▶ [Supplied records]:
-- -- --

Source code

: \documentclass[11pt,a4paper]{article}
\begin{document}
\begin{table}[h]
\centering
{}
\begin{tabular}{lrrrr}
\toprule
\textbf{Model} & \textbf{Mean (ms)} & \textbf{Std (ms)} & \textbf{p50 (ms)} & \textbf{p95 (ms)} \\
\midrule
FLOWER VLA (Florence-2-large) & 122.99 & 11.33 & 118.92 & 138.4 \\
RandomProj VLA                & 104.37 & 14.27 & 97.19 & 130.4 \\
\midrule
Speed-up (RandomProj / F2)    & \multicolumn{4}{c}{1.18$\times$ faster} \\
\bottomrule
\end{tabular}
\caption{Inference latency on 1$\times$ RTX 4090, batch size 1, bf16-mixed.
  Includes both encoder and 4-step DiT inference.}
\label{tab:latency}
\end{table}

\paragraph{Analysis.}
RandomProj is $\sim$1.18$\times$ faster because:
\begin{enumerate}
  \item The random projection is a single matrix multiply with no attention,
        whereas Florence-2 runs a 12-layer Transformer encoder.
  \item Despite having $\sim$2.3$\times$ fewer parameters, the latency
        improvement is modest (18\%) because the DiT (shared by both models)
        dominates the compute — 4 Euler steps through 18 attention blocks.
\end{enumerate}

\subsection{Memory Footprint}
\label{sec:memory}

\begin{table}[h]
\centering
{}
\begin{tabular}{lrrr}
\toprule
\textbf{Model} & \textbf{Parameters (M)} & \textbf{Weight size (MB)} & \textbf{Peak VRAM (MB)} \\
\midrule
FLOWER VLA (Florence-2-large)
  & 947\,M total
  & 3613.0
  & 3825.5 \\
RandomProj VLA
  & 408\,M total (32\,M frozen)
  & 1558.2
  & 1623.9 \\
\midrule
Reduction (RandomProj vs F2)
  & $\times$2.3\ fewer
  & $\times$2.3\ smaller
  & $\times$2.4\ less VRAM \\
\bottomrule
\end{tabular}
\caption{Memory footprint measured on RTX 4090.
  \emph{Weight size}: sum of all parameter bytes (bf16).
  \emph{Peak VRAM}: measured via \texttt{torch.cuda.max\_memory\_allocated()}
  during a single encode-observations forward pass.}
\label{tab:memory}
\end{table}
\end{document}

-- -- --

▶ [About this task]: Would you show all lines of the material above that contain the word "latency"?

▶ [Output of the task]:
\caption{Inference latency on 1$\times$ RTX 4090, batch size 1, bf16-mixed.
\label{tab:latency}
  \item Despite having $\sim$2.3$\times$ fewer parameters, the latency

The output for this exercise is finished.